→ **EXERCISE GOAL**:
Set down exactly the lines below between the line holding "angular ?<br>Componente ?" and the line holding "atributos ao componente<br>", inclusive; no other line belongs in the answer.

(Stored data entries)

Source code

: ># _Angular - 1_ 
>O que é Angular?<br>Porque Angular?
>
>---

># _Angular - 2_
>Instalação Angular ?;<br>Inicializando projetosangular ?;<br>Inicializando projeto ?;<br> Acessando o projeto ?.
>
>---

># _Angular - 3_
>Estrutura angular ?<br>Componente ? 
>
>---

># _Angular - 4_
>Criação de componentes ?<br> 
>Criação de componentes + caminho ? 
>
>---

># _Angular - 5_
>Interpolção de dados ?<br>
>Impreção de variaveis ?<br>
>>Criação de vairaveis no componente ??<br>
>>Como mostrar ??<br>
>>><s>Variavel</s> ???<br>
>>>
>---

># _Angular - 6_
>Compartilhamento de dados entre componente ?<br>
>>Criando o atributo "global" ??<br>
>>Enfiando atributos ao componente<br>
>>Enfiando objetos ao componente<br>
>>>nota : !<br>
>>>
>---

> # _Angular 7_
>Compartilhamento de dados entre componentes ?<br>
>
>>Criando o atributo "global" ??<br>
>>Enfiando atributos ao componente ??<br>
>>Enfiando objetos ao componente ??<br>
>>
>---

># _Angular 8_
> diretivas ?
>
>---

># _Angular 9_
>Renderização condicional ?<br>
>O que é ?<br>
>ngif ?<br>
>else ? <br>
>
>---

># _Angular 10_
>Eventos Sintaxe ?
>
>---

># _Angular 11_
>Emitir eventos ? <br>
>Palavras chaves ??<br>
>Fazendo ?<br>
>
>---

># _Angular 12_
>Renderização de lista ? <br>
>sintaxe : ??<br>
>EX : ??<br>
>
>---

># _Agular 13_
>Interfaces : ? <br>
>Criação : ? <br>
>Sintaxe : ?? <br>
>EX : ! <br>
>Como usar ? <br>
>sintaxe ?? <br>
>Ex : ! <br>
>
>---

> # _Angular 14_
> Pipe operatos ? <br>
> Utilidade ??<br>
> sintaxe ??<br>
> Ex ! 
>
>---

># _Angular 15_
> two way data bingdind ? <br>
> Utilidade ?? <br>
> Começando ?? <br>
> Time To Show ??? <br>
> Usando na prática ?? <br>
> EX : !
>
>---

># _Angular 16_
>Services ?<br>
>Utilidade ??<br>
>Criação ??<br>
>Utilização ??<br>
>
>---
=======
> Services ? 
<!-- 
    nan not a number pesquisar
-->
--
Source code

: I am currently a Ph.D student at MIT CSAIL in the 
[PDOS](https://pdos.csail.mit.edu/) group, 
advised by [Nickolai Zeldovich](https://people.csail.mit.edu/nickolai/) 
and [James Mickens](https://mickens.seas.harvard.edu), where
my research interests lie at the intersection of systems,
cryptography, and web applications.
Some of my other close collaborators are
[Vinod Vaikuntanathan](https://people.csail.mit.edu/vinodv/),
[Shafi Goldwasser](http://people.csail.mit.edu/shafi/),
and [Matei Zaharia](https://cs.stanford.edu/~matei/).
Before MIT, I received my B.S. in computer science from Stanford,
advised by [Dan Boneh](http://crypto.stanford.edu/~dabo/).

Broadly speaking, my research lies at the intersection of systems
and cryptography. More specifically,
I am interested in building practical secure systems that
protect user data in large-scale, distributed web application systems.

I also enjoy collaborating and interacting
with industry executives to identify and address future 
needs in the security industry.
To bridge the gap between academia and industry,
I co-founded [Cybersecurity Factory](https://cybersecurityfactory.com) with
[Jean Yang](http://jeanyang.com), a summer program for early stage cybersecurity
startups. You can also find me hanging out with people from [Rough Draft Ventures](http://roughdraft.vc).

→ **SOLUTION TO THIS PROBLEM**:
>Estrutura angular ?<br>Componente ? 
>
>---

># _Angular - 4_
>Criação de componentes ?<br> 
>Criação de componentes + caminho ? 
>
>---

># _Angular - 5_
>Interpolção de dados ?<br>
>Impreção de variaveis ?<br>
>>Criação de vairaveis no componente ??<br>
>>Como mostrar ??<br>
>>><s>Variavel</s> ???<br>
>>>
>---

># _Angular - 6_
>Compartilhamento de dados entre componente ?<br>
>>Criando o atributo "global" ??<br>
>>Enfiando atributos ao componente<br>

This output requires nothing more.